Collection entries:
=-=-=-=-=
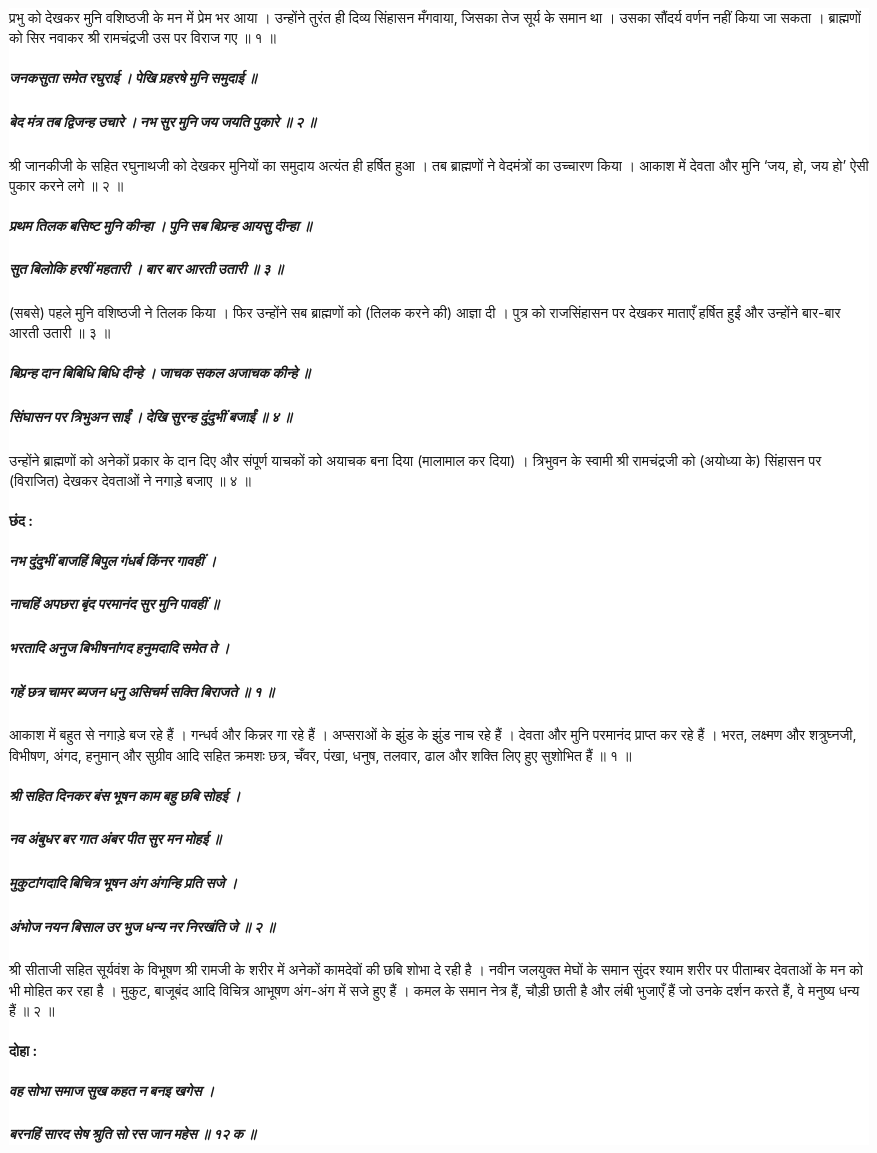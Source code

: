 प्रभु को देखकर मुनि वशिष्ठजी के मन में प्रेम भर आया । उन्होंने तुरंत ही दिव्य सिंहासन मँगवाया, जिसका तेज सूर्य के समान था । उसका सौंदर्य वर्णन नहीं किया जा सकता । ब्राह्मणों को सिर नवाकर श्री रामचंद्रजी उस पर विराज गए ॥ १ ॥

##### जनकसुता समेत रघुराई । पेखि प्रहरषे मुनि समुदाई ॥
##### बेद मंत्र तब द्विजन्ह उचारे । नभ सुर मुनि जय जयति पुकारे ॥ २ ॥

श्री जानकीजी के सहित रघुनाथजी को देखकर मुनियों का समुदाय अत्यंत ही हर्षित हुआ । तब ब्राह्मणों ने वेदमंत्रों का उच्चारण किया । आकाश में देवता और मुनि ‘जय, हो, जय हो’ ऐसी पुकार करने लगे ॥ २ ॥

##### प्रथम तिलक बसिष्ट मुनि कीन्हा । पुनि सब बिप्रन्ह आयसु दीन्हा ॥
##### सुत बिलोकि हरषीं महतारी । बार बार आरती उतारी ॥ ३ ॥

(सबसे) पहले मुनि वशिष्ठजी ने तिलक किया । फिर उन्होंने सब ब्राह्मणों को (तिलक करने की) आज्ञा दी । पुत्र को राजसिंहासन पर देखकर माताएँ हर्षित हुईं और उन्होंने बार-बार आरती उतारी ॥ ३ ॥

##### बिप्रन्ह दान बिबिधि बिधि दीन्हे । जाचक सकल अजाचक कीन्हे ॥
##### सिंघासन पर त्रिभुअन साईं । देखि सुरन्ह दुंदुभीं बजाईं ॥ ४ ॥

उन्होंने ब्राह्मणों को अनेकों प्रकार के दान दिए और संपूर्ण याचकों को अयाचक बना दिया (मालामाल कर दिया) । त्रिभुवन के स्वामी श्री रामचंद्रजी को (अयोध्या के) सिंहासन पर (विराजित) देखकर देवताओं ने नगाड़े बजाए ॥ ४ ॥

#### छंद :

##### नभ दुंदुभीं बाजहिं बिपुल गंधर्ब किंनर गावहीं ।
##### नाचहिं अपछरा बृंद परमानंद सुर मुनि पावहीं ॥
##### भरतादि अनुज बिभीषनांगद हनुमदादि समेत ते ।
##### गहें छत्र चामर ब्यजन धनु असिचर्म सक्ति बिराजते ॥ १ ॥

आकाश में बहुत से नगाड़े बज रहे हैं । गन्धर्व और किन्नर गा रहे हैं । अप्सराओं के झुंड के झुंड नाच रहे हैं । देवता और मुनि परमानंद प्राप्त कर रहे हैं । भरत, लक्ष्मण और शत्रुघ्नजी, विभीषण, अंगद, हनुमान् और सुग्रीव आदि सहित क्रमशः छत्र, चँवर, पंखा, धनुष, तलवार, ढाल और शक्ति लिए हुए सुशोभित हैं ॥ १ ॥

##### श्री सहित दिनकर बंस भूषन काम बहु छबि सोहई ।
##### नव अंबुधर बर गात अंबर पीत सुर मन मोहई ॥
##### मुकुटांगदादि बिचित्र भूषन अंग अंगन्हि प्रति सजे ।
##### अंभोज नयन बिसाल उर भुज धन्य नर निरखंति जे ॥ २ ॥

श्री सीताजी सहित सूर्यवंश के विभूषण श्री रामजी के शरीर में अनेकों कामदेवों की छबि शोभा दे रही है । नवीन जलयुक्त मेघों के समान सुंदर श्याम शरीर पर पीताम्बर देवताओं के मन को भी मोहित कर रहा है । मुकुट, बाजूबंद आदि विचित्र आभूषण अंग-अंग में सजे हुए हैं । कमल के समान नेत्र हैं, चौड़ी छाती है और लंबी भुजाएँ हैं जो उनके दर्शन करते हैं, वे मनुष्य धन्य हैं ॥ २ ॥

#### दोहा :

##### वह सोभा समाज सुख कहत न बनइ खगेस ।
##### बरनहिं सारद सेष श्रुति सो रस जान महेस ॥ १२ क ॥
=-=-=-=-=
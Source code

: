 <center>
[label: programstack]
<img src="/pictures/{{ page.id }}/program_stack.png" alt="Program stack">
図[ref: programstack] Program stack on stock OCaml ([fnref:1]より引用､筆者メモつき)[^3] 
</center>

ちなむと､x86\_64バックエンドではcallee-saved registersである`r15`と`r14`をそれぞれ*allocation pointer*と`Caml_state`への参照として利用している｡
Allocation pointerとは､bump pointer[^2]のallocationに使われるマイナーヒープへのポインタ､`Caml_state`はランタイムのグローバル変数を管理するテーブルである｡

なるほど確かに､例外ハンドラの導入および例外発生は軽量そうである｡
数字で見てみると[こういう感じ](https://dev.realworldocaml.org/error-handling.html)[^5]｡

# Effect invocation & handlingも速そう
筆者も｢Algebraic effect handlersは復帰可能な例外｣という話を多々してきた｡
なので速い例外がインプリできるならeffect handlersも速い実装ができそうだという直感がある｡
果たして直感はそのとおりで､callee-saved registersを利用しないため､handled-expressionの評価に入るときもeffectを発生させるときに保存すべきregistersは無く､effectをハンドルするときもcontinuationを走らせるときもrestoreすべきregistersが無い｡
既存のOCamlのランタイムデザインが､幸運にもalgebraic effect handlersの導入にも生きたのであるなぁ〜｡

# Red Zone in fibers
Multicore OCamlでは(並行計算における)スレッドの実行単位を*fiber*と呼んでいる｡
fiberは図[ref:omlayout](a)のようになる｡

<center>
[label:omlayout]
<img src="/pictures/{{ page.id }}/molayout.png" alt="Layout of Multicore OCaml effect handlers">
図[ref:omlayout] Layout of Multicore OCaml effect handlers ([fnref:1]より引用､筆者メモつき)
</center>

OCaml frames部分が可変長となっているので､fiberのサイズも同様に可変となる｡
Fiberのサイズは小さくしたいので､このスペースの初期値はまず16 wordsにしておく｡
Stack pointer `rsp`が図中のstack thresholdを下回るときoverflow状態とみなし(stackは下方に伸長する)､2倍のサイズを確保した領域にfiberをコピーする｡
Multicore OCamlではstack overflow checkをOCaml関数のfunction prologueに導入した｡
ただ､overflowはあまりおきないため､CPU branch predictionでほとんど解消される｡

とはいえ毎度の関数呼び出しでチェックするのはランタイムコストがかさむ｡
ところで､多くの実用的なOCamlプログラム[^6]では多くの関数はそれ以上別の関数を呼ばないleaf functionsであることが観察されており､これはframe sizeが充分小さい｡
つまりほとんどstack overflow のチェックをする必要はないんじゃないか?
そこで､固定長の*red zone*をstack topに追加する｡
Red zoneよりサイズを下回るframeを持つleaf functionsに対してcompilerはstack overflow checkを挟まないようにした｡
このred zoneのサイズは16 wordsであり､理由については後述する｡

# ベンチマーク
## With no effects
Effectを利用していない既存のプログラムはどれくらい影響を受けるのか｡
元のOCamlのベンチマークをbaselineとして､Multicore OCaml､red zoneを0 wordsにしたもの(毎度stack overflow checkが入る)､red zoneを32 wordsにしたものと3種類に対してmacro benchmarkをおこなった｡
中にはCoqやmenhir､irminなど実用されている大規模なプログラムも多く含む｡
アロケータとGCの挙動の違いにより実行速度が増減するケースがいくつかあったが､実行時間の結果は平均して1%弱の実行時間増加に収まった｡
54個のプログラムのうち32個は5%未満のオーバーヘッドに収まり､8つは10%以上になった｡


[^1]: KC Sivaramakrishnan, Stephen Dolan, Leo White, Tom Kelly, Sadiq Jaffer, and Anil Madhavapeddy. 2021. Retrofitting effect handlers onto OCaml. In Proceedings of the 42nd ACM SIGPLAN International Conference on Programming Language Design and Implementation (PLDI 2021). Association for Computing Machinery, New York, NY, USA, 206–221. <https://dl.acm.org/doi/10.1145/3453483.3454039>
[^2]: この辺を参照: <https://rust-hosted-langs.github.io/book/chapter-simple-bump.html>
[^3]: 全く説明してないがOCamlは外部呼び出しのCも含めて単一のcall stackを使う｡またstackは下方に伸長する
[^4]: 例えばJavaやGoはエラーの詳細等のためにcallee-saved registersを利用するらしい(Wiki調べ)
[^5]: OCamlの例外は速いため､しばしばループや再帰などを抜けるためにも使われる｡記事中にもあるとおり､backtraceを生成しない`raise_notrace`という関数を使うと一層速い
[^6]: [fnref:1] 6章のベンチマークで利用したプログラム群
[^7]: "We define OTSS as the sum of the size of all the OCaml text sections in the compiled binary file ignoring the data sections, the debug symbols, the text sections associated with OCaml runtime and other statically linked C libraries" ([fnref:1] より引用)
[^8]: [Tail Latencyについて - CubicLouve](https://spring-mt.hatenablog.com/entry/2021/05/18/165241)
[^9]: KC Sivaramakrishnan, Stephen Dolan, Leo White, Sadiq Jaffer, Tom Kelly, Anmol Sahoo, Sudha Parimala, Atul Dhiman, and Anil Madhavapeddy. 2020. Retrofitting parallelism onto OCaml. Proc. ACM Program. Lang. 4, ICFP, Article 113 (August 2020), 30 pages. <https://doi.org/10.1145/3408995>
=-=-=-=-=
• What is expected
Reproduce, character for character, only the lines of the preceding data that start at the line with "とはいえ毎度の関数呼び出しでチェックするのはランタイムコストがかさむ｡" and end at the line with "[^8]: [Tail Latencyについて", both included.

• Reply
とはいえ毎度の関数呼び出しでチェックするのはランタイムコストがかさむ｡
ところで､多くの実用的なOCamlプログラム[^6]では多くの関数はそれ以上別の関数を呼ばないleaf functionsであることが観察されており､これはframe sizeが充分小さい｡
つまりほとんどstack overflow のチェックをする必要はないんじゃないか?
そこで､固定長の*red zone*をstack topに追加する｡
Red zoneよりサイズを下回るframeを持つleaf functionsに対してcompilerはstack overflow checkを挟まないようにした｡
このred zoneのサイズは16 wordsであり､理由については後述する｡

# ベンチマーク
## With no effects
Effectを利用していない既存のプログラムはどれくらい影響を受けるのか｡
元のOCamlのベンチマークをbaselineとして､Multicore OCaml､red zoneを0 wordsにしたもの(毎度stack overflow checkが入る)､red zoneを32 wordsにしたものと3種類に対してmacro benchmarkをおこなった｡
中にはCoqやmenhir､irminなど実用されている大規模なプログラムも多く含む｡
アロケータとGCの挙動の違いにより実行速度が増減するケースがいくつかあったが､実行時間の結果は平均して1%弱の実行時間増加に収まった｡
54個のプログラムのうち32個は5%未満のオーバーヘッドに収まり､8つは10%以上になった｡


[^1]: KC Sivaramakrishnan, Stephen Dolan, Leo White, Tom Kelly, Sadiq Jaffer, and Anil Madhavapeddy. 2021. Retrofitting effect handlers onto OCaml. In Proceedings of the 42nd ACM SIGPLAN International Conference on Programming Language Design and Implementation (PLDI 2021). Association for Computing Machinery, New York, NY, USA, 206–221. <https://dl.acm.org/doi/10.1145/3453483.3454039>
[^2]: この辺を参照: <https://rust-hosted-langs.github.io/book/chapter-simple-bump.html>
[^3]: 全く説明してないがOCamlは外部呼び出しのCも含めて単一のcall stackを使う｡またstackは下方に伸長する
[^4]: 例えばJavaやGoはエラーの詳細等のためにcallee-saved registersを利用するらしい(Wiki調べ)
[^5]: OCamlの例外は速いため､しばしばループや再帰などを抜けるためにも使われる｡記事中にもあるとおり､backtraceを生成しない`raise_notrace`という関数を使うと一層速い
[^6]: [fnref:1] 6章のベンチマークで利用したプログラム群
[^7]: "We define OTSS as the sum of the size of all the OCaml text sections in the compiled binary file ignoring the data sections, the debug symbols, the text sections associated with OCaml runtime and other statically linked C libraries" ([fnref:1] より引用)
[^8]: [Tail Latencyについて - CubicLouve](https://spring-mt.hatenablog.com/entry/2021/05/18/165241)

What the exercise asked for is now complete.